:: WHAT YOU NEED TO DO ::
All lines holding the word "false" should be located in the records and copied.

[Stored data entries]
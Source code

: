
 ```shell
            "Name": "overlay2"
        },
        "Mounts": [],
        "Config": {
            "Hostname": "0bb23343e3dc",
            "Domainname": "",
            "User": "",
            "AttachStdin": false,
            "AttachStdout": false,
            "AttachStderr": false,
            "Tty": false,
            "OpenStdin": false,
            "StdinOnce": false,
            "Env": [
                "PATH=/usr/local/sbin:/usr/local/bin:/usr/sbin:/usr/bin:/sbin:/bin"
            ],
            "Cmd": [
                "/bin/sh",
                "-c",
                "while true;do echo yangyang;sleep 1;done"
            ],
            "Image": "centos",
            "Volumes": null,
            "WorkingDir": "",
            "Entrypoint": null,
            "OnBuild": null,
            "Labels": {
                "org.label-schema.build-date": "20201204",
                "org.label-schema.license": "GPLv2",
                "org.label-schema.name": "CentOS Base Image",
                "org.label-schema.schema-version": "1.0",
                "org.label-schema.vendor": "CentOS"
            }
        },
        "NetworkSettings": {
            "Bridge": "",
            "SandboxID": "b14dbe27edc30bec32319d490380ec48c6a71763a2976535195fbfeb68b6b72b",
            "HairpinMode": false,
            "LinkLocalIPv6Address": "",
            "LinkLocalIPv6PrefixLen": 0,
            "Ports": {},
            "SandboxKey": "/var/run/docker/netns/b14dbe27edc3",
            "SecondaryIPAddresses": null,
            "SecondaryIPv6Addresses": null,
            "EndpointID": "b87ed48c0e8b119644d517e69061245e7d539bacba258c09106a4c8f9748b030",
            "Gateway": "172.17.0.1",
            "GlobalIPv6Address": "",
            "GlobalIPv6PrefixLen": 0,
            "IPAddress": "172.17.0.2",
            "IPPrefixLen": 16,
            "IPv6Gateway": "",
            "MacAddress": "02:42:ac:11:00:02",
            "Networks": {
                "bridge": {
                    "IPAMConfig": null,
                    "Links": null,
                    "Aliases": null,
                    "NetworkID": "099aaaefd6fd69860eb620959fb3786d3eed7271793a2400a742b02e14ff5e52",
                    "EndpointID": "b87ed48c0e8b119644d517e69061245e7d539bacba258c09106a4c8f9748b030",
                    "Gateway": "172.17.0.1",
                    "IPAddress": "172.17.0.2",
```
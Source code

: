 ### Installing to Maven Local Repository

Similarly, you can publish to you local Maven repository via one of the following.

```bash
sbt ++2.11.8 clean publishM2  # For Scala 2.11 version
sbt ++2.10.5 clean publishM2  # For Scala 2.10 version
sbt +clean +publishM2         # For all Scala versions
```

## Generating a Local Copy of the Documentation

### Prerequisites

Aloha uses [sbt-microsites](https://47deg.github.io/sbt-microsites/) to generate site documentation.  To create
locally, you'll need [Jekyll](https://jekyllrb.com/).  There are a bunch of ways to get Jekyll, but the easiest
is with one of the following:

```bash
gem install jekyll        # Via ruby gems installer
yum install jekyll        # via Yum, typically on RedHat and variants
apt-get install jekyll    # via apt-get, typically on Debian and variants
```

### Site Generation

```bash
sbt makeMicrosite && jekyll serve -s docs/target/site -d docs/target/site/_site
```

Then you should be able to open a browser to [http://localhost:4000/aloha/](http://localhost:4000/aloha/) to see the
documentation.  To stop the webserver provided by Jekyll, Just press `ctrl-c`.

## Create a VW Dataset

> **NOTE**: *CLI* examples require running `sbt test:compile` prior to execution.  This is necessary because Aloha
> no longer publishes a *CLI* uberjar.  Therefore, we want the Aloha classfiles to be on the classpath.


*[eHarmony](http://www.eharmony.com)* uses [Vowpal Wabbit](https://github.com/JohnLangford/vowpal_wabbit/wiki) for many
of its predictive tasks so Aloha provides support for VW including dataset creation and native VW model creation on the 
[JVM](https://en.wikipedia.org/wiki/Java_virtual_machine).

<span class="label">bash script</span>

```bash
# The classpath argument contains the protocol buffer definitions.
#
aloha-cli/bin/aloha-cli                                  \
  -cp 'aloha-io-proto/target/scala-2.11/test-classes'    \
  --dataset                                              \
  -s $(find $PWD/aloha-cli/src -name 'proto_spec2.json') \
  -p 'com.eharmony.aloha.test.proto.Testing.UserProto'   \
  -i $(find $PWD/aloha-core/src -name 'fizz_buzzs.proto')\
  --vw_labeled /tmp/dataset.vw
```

:: TASK RESULT ::
            "AttachStdin": false,
            "AttachStdout": false,
            "AttachStderr": false,
            "Tty": false,
            "OpenStdin": false,
            "StdinOnce": false,
            "HairpinMode": false,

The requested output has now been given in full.